社号標「廣船神社」(平成4年7月13日)。

大同2年坂上田村麻呂が千手観音を勧請し創建と伝えます。古くから神仏混合し、広船観音堂や弘船寺などと呼ばれていました。一時荒廃するも正長元年再興。正長2年制作の鰐口(正長2年旧7月14日製作。祭主糠部大旦那。青森県宝)や五輪塔が残されています。境内は中世の城である広船城に隣接しており、城主との関係が深かったと推測され、慶長15年には城主の後裔と思われる別浦太郎左衛門信正が社殿を再建。

寛延年間に津軽三十三観音霊場28番札所に選定。明治の神仏分離令により仏式が廃され、御本尊の千手観音像は村頭の仏壇に移されて、明治3年社号を八坂神社に改称、同明治8年に広船神社に改称。廃仏毀釈の気運が静まり、再び千手観音像は広船神社の本殿に安置され、昭和15年に観音堂が建立されて移されています。

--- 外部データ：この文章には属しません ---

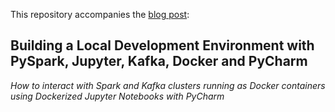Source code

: This repository accompanies the [blog post](https://ninjacode.co.uk/building-a-local-development-environment-with-pyspark-jupyter-kafka-docker-and-pycharm):

## Building a Local Development Environment with PySpark, Jupyter, Kafka, Docker and PyCharm
_How to interact with Spark and Kafka clusters running as Docker containers using Dockerized Jupyter Notebooks with PyCharm_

旧8月14日に広船神社に奉納される広船獅子(熊)踊(14種の演目)は宝暦7年、現在の岩手県遠野市から外川家が広船に移り住んできた際に伝えられ、現在でも古式を伝える貴重な民俗行事として昭和56年に青森県指定無形民俗文化財に指定されています。広船神社は社宝が多く、棟札、鰐口、五大力菩薩、薬師如来立像、梵鐘は特に貴重なものとして平成18年に平川市指定文化財に指定されています。
以前の記事『広船観音堂(広船神社)& 広船城跡(平川市)』
県重寶指定鰐口之碑…『当廣船神社に古い鰐口が保存されている。この鰐口は直径九寸五分厚さ二寸四分五厘で洞を鋳し左文字で「正長二年七月十四日大旦那敬糠部内金森山祠鋳大工平四郎」と刻銘されている。この銘を裏付ける文献は見当らないが正長二年(今から546年前)の作で金森山祠のものである鰐口は佛前に懸けられ布縄で鳴らされるもので現在の鈴と同じ鳴具の一種である。金森山は廣舩西部にありここに昔弘舩寺があったことは傳承されている。鰐口は昭和31年に青森県重寶に指定されたが文献の乏しい当地における室町時代初めの金石文字の存在は極めて貴重である。このことを永く後世に傳えるため当歳42、33厄年の有志相語らいこの碑を建立した。』

鰐口が彫られています。

裏面「除厄記念」(昭和51年7月13日・撰文齊藤譲(岩館)、書者佐々木如松(森山)、石工大湯清作(石川))。

千年杉と夫婦神木。

『明治21年5月戸数58戸と神社及び境内の古木が焼失した。特に千年杉と大銀杏は今なお惜しまれる。その千年杉は6日間燃え続け、これを見かねた村人3人が木に登り、水を吊し上げて消火に当り消し止めたと当時の日記に記されている。その焼け残り株伐採により、村人の惜しむ心が一層つのり伐根(直径3.5m)の中央に杉を新植した。第二鳥居の傍らの伐根がそれである。この伐根は、その大火で焼失した古木の根(現存)の傍らに2本寄り添って自生した夫婦杉とも称されていたものである。平成3年9月28日の超大型台風19号の被害で境内は惨たんたる光景でしたが崇拝する地域住民の総力により社殿、境内ともに復興した。この夫婦杉他被害を免れた樹々は、今後の危険防止のために村民に惜しまれながらも平成4年、樹齢百数年にして伐採を余儀なくされた。明治21年の大火焼失の根元に2世の夫婦杉が自生し、今この伐根の傍らに3世が自生している。大自然の摂理に感動してここに掲示して長く保存する。平成6年9月吉日広船神社修復委員会』

末社。
末社付近の石灯籠。
石灯籠紀年銘は大正10年旧7月13日。
滝。
社務所と御神木。
手水舎。
名水「観音清水」を引き込んだもので昭和61年に青森県認定「私たちの名水」に選定されています。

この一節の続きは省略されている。